----- SUPPLIED RECORDS
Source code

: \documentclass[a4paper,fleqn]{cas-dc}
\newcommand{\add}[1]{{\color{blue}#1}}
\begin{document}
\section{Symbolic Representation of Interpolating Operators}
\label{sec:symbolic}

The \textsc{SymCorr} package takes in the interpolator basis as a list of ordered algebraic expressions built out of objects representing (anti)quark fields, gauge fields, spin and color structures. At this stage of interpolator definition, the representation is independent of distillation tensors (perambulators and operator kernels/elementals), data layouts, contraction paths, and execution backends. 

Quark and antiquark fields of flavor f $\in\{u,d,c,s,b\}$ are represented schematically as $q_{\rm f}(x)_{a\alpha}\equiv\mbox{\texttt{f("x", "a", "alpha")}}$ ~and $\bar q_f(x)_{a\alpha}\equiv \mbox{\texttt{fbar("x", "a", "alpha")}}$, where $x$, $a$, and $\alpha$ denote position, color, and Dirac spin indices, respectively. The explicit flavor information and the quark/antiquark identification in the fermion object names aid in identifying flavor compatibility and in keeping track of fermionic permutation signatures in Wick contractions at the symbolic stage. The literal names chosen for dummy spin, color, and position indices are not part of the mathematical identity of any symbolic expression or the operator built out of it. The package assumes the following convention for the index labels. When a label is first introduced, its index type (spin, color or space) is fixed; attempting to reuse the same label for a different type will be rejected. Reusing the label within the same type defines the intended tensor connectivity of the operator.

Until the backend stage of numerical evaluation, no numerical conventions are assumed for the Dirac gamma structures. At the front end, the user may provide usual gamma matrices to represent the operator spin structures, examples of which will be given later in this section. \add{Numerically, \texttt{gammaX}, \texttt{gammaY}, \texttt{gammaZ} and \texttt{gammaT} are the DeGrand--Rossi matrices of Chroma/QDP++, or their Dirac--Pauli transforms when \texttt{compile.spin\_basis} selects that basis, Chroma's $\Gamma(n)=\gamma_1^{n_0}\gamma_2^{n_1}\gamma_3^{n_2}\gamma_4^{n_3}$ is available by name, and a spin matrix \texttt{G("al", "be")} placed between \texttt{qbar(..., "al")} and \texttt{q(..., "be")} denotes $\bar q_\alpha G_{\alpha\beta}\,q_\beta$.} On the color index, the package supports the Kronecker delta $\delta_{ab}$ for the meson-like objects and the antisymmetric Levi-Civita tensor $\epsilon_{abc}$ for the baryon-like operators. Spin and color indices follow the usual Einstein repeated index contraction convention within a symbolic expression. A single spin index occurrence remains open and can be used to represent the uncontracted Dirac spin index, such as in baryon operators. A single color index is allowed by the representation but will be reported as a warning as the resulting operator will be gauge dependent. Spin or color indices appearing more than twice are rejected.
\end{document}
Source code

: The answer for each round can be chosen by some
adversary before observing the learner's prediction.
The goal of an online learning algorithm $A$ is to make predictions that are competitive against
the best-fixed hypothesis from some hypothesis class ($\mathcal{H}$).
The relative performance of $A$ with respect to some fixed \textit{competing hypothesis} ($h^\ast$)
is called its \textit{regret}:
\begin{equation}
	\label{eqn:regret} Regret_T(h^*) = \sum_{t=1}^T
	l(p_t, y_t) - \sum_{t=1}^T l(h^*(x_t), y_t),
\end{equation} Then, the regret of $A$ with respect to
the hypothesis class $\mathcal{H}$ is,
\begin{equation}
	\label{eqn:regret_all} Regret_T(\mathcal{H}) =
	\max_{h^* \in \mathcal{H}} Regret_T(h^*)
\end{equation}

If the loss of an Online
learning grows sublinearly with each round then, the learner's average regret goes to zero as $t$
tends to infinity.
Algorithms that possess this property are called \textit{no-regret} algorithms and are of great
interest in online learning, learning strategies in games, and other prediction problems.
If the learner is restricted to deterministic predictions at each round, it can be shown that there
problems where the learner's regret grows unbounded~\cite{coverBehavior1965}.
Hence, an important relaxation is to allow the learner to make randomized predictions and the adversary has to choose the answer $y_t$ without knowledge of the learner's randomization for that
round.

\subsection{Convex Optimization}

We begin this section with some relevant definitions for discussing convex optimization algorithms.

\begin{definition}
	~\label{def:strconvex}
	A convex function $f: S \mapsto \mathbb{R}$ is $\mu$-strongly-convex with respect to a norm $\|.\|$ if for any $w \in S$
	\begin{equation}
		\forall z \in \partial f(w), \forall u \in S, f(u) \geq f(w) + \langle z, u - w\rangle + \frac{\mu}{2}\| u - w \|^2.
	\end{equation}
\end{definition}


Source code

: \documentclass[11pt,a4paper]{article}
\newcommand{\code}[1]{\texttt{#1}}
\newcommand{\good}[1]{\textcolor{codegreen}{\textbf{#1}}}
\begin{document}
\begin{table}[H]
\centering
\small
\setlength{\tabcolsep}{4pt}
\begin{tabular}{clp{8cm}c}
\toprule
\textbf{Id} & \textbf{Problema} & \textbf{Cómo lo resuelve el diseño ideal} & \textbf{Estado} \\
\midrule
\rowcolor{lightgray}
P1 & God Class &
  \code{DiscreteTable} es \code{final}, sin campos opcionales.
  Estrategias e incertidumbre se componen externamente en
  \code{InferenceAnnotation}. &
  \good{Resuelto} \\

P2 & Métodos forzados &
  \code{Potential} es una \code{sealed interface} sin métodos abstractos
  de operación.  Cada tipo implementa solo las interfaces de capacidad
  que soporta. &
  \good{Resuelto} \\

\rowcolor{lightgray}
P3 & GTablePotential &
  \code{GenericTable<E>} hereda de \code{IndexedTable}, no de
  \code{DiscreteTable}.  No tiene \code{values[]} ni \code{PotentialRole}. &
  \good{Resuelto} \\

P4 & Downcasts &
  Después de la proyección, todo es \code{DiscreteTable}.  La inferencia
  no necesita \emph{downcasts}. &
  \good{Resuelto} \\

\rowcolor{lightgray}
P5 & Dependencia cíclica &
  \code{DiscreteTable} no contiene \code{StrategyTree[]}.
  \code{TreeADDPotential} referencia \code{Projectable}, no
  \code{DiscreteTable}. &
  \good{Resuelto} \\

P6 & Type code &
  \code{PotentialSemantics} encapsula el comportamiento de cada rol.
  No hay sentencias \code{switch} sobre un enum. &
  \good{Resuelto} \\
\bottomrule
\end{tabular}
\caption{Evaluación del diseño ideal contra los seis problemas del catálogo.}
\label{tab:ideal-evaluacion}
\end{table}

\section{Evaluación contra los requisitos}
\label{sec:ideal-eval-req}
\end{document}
----------
● EXERCISE OBJECTIVE
Each line of the material above must be retyped exactly as written.

● RESULT FOR THIS TASK
Source code

: \documentclass[a4paper,fleqn]{cas-dc}
\newcommand{\add}[1]{{\color{blue}#1}}
\begin{document}
\section{Symbolic Representation of Interpolating Operators}
\label{sec:symbolic}

The \textsc{SymCorr} package takes in the interpolator basis as a list of ordered algebraic expressions built out of objects representing (anti)quark fields, gauge fields, spin and color structures. At this stage of interpolator definition, the representation is independent of distillation tensors (perambulators and operator kernels/elementals), data layouts, contraction paths, and execution backends. 

Quark and antiquark fields of flavor f $\in\{u,d,c,s,b\}$ are represented schematically as $q_{\rm f}(x)_{a\alpha}\equiv\mbox{\texttt{f("x", "a", "alpha")}}$ ~and $\bar q_f(x)_{a\alpha}\equiv \mbox{\texttt{fbar("x", "a", "alpha")}}$, where $x$, $a$, and $\alpha$ denote position, color, and Dirac spin indices, respectively. The explicit flavor information and the quark/antiquark identification in the fermion object names aid in identifying flavor compatibility and in keeping track of fermionic permutation signatures in Wick contractions at the symbolic stage. The literal names chosen for dummy spin, color, and position indices are not part of the mathematical identity of any symbolic expression or the operator built out of it. The package assumes the following convention for the index labels. When a label is first introduced, its index type (spin, color or space) is fixed; attempting to reuse the same label for a different type will be rejected. Reusing the label within the same type defines the intended tensor connectivity of the operator.

Until the backend stage of numerical evaluation, no numerical conventions are assumed for the Dirac gamma structures. At the front end, the user may provide usual gamma matrices to represent the operator spin structures, examples of which will be given later in this section. \add{Numerically, \texttt{gammaX}, \texttt{gammaY}, \texttt{gammaZ} and \texttt{gammaT} are the DeGrand--Rossi matrices of Chroma/QDP++, or their Dirac--Pauli transforms when \texttt{compile.spin\_basis} selects that basis, Chroma's $\Gamma(n)=\gamma_1^{n_0}\gamma_2^{n_1}\gamma_3^{n_2}\gamma_4^{n_3}$ is available by name, and a spin matrix \texttt{G("al", "be")} placed between \texttt{qbar(..., "al")} and \texttt{q(..., "be")} denotes $\bar q_\alpha G_{\alpha\beta}\,q_\beta$.} On the color index, the package supports the Kronecker delta $\delta_{ab}$ for the meson-like objects and the antisymmetric Levi-Civita tensor $\epsilon_{abc}$ for the baryon-like operators. Spin and color indices follow the usual Einstein repeated index contraction convention within a symbolic expression. A single spin index occurrence remains open and can be used to represent the uncontracted Dirac spin index, such as in baryon operators. A single color index is allowed by the representation but will be reported as a warning as the resulting operator will be gauge dependent. Spin or color indices appearing more than twice are rejected.
\end{document}
Source code

: The answer for each round can be chosen by some
adversary before observing the learner's prediction.
The goal of an online learning algorithm $A$ is to make predictions that are competitive against
the best-fixed hypothesis from some hypothesis class ($\mathcal{H}$).
The relative performance of $A$ with respect to some fixed \textit{competing hypothesis} ($h^\ast$)
is called its \textit{regret}:
\begin{equation}
	\label{eqn:regret} Regret_T(h^*) = \sum_{t=1}^T
	l(p_t, y_t) - \sum_{t=1}^T l(h^*(x_t), y_t),
\end{equation} Then, the regret of $A$ with respect to
the hypothesis class $\mathcal{H}$ is,
\begin{equation}
	\label{eqn:regret_all} Regret_T(\mathcal{H}) =
	\max_{h^* \in \mathcal{H}} Regret_T(h^*)
\end{equation}

If the loss of an Online
learning grows sublinearly with each round then, the learner's average regret goes to zero as $t$
tends to infinity.
Algorithms that possess this property are called \textit{no-regret} algorithms and are of great
interest in online learning, learning strategies in games, and other prediction problems.
If the learner is restricted to deterministic predictions at each round, it can be shown that there
problems where the learner's regret grows unbounded~\cite{coverBehavior1965}.
Hence, an important relaxation is to allow the learner to make randomized predictions and the adversary has to choose the answer $y_t$ without knowledge of the learner's randomization for that
round.

\subsection{Convex Optimization}

We begin this section with some relevant definitions for discussing convex optimization algorithms.

\begin{definition}
	~\label{def:strconvex}
	A convex function $f: S \mapsto \mathbb{R}$ is $\mu$-strongly-convex with respect to a norm $\|.\|$ if for any $w \in S$
	\begin{equation}
		\forall z \in \partial f(w), \forall u \in S, f(u) \geq f(w) + \langle z, u - w\rangle + \frac{\mu}{2}\| u - w \|^2.
	\end{equation}
\end{definition}


Source code

: \documentclass[11pt,a4paper]{article}
\newcommand{\code}[1]{\texttt{#1}}
\newcommand{\good}[1]{\textcolor{codegreen}{\textbf{#1}}}
\begin{document}
\begin{table}[H]
\centering
\small
\setlength{\tabcolsep}{4pt}
\begin{tabular}{clp{8cm}c}
\toprule
\textbf{Id} & \textbf{Problema} & \textbf{Cómo lo resuelve el diseño ideal} & \textbf{Estado} \\
\midrule
\rowcolor{lightgray}
P1 & God Class &
  \code{DiscreteTable} es \code{final}, sin campos opcionales.
  Estrategias e incertidumbre se componen externamente en
  \code{InferenceAnnotation}. &
  \good{Resuelto} \\

P2 & Métodos forzados &
  \code{Potential} es una \code{sealed interface} sin métodos abstractos
  de operación.  Cada tipo implementa solo las interfaces de capacidad
  que soporta. &
  \good{Resuelto} \\

\rowcolor{lightgray}
P3 & GTablePotential &
  \code{GenericTable<E>} hereda de \code{IndexedTable}, no de
  \code{DiscreteTable}.  No tiene \code{values[]} ni \code{PotentialRole}. &
  \good{Resuelto} \\

P4 & Downcasts &
  Después de la proyección, todo es \code{DiscreteTable}.  La inferencia
  no necesita \emph{downcasts}. &
  \good{Resuelto} \\

\rowcolor{lightgray}
P5 & Dependencia cíclica &
  \code{DiscreteTable} no contiene \code{StrategyTree[]}.
  \code{TreeADDPotential} referencia \code{Projectable}, no
  \code{DiscreteTable}. &
  \good{Resuelto} \\

P6 & Type code &
  \code{PotentialSemantics} encapsula el comportamiento de cada rol.
  No hay sentencias \code{switch} sobre un enum. &
  \good{Resuelto} \\
\bottomrule
\end{tabular}
\caption{Evaluación del diseño ideal contra los seis problemas del catálogo.}
\label{tab:ideal-evaluacion}
\end{table}

\section{Evaluación contra los requisitos}
\label{sec:ideal-eval-req}
\end{document}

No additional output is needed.